» **What the exercise asks**
From the entries, filter out every line that lacks "tools" and copy the rest.

» **Input data**

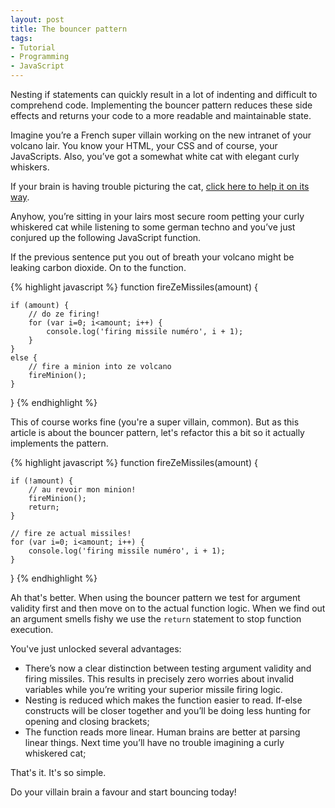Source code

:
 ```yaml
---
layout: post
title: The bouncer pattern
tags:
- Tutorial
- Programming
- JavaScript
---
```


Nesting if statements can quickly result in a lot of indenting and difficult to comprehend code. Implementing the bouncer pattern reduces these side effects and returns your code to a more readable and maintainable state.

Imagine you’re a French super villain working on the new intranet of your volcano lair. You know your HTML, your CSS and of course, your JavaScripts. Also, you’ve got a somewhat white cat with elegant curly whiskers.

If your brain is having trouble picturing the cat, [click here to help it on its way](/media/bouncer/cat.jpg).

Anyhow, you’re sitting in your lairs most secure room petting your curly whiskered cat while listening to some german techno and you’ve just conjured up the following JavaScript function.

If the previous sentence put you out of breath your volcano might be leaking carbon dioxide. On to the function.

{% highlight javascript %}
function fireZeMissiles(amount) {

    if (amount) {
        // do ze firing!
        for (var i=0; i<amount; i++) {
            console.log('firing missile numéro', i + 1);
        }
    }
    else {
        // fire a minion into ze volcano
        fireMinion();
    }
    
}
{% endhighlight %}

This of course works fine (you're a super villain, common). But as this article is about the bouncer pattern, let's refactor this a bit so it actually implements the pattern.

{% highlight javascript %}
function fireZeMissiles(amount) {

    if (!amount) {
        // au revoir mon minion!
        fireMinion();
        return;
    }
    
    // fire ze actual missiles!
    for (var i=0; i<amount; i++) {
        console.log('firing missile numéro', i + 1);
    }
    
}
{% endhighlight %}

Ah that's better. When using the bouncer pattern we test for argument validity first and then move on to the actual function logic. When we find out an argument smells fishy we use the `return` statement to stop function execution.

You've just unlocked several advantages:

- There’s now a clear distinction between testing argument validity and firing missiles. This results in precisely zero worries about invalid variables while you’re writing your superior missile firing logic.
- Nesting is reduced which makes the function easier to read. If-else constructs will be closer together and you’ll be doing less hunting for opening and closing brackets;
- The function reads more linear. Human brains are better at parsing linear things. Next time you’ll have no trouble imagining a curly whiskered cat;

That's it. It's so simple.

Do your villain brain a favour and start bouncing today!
...
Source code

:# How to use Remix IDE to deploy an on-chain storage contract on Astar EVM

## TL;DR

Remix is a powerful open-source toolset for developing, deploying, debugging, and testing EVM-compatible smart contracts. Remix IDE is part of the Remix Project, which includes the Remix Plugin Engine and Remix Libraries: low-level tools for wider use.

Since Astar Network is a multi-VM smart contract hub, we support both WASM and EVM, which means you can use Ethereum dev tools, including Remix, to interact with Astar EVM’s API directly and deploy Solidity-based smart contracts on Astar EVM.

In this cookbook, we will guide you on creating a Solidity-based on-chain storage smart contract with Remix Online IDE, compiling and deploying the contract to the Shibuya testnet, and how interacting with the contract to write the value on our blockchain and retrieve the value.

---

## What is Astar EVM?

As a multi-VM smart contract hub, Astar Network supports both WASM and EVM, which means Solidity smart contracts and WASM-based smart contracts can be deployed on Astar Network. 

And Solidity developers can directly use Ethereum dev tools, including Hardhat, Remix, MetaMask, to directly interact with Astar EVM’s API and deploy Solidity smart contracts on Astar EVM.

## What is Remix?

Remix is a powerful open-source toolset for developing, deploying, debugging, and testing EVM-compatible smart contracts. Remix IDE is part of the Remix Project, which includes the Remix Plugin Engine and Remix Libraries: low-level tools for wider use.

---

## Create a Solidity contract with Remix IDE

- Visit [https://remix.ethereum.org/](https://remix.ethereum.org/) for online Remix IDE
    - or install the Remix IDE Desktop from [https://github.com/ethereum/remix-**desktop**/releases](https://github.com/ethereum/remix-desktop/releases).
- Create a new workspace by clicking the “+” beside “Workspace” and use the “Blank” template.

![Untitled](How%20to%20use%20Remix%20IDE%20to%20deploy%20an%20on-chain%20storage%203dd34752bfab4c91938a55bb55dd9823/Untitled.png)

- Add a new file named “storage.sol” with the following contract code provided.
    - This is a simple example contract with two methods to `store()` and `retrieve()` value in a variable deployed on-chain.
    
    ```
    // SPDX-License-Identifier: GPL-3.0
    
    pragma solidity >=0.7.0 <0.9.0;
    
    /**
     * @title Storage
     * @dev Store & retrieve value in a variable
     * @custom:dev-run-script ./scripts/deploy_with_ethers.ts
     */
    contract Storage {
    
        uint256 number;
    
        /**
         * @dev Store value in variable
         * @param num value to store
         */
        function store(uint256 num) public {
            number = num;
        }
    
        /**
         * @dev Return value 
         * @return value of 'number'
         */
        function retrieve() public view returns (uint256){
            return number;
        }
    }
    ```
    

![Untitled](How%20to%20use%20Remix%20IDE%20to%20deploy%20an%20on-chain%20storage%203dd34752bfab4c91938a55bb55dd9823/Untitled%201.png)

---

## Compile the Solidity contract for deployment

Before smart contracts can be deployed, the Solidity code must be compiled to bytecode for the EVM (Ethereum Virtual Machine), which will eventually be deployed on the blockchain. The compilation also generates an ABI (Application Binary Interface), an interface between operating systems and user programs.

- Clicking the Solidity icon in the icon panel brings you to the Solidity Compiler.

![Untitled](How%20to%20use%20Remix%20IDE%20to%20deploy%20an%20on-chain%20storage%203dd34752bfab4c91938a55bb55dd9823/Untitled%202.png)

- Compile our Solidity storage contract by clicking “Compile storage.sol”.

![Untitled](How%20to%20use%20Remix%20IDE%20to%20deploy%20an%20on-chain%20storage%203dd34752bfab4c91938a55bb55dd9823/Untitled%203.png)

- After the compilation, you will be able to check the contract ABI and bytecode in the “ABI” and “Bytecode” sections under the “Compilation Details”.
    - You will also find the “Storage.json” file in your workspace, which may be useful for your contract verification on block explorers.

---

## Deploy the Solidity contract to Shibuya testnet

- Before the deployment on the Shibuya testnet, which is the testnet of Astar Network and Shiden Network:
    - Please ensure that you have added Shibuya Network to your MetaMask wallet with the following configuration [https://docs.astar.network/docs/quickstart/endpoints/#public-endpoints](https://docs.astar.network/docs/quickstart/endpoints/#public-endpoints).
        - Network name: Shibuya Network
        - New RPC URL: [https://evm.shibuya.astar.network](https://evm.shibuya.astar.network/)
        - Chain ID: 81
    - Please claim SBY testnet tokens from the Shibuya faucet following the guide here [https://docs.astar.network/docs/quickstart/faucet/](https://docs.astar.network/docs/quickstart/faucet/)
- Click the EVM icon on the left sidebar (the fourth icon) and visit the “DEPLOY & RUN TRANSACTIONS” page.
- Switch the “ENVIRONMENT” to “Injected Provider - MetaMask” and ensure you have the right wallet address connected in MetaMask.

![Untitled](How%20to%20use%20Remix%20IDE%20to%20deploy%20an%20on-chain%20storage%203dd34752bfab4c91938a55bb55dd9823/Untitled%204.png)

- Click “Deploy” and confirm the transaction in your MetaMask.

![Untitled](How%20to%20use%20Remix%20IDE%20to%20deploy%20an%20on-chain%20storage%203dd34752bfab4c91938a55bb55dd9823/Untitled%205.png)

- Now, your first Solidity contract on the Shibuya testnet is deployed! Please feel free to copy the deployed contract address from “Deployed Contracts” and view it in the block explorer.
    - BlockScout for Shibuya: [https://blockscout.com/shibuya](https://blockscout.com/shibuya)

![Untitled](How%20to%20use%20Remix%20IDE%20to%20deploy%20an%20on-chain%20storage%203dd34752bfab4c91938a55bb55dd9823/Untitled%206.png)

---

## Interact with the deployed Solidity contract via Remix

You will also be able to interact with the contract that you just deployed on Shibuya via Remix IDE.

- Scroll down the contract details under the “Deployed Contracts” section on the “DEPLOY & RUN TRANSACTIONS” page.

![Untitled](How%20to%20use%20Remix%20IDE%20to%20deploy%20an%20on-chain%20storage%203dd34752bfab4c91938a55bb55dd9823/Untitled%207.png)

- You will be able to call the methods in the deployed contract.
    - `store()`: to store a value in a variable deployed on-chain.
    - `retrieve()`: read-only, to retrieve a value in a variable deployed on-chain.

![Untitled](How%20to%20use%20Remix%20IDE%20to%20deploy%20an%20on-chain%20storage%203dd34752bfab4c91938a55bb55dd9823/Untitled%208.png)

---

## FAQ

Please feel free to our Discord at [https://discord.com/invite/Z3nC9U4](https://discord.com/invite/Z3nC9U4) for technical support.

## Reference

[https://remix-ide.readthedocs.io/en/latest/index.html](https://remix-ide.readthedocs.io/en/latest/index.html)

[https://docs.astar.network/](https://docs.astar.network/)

» **Answer box**
Remix is a powerful open-source toolset for developing, deploying, debugging, and testing EVM-compatible smart contracts. Remix IDE is part of the Remix Project, which includes the Remix Plugin Engine and Remix Libraries: low-level tools for wider use.
Since Astar Network is a multi-VM smart contract hub, we support both WASM and EVM, which means you can use Ethereum dev tools, including Remix, to interact with Astar EVM’s API directly and deploy Solidity-based smart contracts on Astar EVM.
And Solidity developers can directly use Ethereum dev tools, including Hardhat, Remix, MetaMask, to directly interact with Astar EVM’s API and deploy Solidity smart contracts on Astar EVM.
Remix is a powerful open-source toolset for developing, deploying, debugging, and testing EVM-compatible smart contracts. Remix IDE is part of the Remix Project, which includes the Remix Plugin Engine and Remix Libraries: low-level tools for wider use.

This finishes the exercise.